Marc F. Bellemare Posts

‘Metrics Monday: Least Squares Is But One Approach to Linear Regression

One of the things I learned as an undergraduate at Montreal is the equivalence of ordinary least squares (OLS), maximum likelihood (ML), and the generalized method of moments (GMM) when it comes to linear regression.

This is something which I suspect a lot of people have lost track of in the wake of the Credibility Revolution, which has emphasized the use of linear methods.

(For instance, when I taught my causal inference with observational data class last semester, I remember showing my students a likelihood function and asking them whether they had covered maximum likelihood estimation in their first-year courses, drawing a number of blank stares.)

The idea is simple. When estimating the equation

(1) y = bx + e,

one has a choice of estimator, viz.
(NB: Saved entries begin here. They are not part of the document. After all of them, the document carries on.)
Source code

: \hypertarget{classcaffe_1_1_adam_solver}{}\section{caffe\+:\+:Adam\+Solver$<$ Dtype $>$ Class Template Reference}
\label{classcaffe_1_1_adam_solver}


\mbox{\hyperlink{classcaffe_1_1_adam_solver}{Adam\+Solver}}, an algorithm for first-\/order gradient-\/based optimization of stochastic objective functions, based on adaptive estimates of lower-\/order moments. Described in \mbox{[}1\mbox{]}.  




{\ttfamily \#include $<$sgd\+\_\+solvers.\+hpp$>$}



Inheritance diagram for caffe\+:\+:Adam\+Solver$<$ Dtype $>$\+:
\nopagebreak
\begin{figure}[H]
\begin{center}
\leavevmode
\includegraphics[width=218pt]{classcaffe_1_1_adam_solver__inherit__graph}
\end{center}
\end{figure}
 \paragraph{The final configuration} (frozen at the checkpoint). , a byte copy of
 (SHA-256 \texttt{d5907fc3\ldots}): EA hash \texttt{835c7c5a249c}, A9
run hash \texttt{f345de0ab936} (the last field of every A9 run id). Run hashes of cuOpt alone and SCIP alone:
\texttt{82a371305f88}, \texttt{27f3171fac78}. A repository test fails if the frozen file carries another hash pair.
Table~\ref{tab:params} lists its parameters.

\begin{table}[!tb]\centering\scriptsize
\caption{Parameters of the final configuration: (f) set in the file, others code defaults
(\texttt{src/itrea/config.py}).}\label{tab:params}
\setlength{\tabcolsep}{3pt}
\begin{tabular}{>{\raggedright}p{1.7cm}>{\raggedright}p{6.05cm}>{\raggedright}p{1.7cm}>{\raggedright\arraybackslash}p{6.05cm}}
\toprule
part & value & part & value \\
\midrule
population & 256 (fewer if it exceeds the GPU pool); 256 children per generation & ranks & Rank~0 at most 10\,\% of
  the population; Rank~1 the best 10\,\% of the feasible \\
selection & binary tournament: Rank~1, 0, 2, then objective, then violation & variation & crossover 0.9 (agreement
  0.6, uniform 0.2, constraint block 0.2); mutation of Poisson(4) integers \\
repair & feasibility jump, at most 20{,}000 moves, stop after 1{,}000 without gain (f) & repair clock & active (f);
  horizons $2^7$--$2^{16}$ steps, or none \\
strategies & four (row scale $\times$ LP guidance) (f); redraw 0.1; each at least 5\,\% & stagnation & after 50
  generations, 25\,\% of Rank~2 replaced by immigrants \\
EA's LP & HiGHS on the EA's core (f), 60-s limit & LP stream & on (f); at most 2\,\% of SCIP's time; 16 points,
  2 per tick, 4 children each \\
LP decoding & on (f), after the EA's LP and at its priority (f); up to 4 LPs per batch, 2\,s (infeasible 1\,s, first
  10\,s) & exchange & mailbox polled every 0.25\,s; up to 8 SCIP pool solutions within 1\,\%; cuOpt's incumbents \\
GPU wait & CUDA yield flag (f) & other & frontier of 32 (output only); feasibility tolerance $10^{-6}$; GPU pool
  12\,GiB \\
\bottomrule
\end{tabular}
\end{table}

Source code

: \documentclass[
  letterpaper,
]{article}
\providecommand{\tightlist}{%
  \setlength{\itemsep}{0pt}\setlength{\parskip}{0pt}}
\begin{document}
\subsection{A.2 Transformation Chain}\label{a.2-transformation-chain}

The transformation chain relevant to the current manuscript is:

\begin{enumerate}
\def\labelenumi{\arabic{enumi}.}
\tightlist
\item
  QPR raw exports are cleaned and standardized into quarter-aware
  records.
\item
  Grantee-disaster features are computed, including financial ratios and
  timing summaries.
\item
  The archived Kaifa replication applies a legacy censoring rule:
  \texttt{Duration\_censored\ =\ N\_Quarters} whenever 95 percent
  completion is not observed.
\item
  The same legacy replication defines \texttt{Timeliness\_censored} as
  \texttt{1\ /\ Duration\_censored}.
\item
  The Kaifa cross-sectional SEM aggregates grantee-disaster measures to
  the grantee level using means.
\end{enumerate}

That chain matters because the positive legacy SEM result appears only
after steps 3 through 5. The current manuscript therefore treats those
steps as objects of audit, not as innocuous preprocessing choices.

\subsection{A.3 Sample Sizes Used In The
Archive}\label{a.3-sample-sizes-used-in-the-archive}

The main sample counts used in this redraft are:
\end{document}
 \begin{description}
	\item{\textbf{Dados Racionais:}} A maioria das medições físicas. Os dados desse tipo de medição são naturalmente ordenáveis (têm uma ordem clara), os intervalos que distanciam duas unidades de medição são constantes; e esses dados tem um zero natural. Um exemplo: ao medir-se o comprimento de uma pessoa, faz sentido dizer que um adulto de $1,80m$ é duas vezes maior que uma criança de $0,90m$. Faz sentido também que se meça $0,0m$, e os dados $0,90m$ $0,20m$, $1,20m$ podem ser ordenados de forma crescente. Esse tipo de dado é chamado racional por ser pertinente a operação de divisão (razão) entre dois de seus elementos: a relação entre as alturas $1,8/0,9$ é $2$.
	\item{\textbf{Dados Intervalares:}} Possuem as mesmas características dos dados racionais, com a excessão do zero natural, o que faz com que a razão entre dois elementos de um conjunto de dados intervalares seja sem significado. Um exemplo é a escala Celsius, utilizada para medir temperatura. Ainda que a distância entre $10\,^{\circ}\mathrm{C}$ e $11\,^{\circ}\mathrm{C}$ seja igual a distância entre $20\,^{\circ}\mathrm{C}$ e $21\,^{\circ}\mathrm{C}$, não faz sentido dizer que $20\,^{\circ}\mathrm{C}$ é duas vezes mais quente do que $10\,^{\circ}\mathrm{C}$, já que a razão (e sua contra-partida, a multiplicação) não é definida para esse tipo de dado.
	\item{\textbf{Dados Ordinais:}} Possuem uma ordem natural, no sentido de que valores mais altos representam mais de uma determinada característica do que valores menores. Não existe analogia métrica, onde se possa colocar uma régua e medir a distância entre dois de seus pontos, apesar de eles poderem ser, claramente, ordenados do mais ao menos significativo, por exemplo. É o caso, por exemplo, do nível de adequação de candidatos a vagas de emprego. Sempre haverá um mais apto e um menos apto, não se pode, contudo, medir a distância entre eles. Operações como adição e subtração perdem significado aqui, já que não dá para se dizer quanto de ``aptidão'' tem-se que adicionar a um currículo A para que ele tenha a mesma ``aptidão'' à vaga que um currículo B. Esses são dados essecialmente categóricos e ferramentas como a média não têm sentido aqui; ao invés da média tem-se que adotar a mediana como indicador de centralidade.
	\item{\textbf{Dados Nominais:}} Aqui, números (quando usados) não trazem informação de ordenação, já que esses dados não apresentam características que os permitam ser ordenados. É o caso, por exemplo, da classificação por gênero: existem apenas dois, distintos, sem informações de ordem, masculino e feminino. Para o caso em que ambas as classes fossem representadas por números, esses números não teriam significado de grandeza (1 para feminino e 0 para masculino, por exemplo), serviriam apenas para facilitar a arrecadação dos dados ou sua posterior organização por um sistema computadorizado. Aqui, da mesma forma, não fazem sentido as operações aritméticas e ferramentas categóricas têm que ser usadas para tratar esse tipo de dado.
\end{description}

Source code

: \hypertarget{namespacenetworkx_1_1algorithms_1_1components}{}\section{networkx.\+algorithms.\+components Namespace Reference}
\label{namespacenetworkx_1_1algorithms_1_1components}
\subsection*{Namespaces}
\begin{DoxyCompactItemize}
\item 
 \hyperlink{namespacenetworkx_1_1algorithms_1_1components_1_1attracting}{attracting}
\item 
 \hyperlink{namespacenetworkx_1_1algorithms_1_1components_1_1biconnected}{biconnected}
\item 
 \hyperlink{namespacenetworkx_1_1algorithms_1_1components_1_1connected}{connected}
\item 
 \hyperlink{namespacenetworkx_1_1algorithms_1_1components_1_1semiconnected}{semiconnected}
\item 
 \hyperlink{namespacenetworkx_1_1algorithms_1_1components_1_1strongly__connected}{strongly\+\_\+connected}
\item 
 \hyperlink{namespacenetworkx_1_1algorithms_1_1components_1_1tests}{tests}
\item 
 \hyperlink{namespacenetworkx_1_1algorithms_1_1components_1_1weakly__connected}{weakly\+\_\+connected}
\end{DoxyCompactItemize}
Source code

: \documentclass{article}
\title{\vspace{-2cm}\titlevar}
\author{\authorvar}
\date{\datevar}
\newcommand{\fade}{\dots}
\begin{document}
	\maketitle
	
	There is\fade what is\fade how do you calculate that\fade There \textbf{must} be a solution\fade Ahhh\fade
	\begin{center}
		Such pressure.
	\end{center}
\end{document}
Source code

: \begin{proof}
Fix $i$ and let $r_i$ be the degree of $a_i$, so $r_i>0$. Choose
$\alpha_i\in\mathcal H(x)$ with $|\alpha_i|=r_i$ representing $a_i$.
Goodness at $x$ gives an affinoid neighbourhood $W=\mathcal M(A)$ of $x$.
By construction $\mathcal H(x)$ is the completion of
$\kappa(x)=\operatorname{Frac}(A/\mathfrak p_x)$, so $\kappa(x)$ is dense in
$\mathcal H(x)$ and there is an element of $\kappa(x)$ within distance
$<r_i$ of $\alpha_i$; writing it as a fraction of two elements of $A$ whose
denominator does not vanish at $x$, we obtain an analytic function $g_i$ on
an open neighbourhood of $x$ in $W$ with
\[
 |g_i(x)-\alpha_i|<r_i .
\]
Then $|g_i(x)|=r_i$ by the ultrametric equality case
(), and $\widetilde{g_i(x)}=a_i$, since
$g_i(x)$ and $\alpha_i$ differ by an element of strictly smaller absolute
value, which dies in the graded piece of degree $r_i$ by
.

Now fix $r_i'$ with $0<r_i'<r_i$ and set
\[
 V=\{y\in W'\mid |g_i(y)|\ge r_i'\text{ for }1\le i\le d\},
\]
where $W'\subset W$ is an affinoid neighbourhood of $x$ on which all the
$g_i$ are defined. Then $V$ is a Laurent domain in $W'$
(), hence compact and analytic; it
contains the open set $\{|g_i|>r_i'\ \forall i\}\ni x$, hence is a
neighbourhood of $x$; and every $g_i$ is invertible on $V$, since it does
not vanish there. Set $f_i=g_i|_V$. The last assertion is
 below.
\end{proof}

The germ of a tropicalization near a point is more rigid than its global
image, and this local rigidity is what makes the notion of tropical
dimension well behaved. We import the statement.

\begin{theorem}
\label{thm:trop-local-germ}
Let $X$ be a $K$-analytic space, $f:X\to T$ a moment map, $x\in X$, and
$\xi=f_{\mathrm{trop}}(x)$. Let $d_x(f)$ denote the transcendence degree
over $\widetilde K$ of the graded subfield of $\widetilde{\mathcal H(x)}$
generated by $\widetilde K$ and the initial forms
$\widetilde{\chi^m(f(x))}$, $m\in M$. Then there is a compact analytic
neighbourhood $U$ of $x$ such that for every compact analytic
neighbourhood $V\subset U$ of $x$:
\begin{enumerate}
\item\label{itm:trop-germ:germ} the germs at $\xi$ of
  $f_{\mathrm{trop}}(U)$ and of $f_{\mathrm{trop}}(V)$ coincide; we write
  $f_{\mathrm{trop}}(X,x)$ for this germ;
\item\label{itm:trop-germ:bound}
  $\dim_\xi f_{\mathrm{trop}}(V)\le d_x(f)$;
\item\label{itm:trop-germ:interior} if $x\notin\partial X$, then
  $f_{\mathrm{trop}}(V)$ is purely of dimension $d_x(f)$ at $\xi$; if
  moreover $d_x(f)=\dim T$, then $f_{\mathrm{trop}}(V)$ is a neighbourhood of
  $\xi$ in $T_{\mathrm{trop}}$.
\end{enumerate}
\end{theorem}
OLS, ML, or GMM.

Intuitively,

  1. OLS picks b so as to minimize the sum of squared residuals,
  2. ML picks b so as to maximize the likelihood that the estimation sample is a random sample from a population of interest, and
  3. GMM picks b by solving for what is known as a moment condition which, in the case of OLS, is such that E(x’e) = 0. That is, it chooses b to solve E(x'(y – xb)) = 0. Note that this is simply assuming that the regressors are uncorrelated with the errors, or an assumption of exogeneity.

If e is distributed normally, the OLS and ML estimators of b in equation 1 are identical. If the observations are independent and identically distributed (iid), the OLS and GMM estimators of b in equation 1 are equivalent.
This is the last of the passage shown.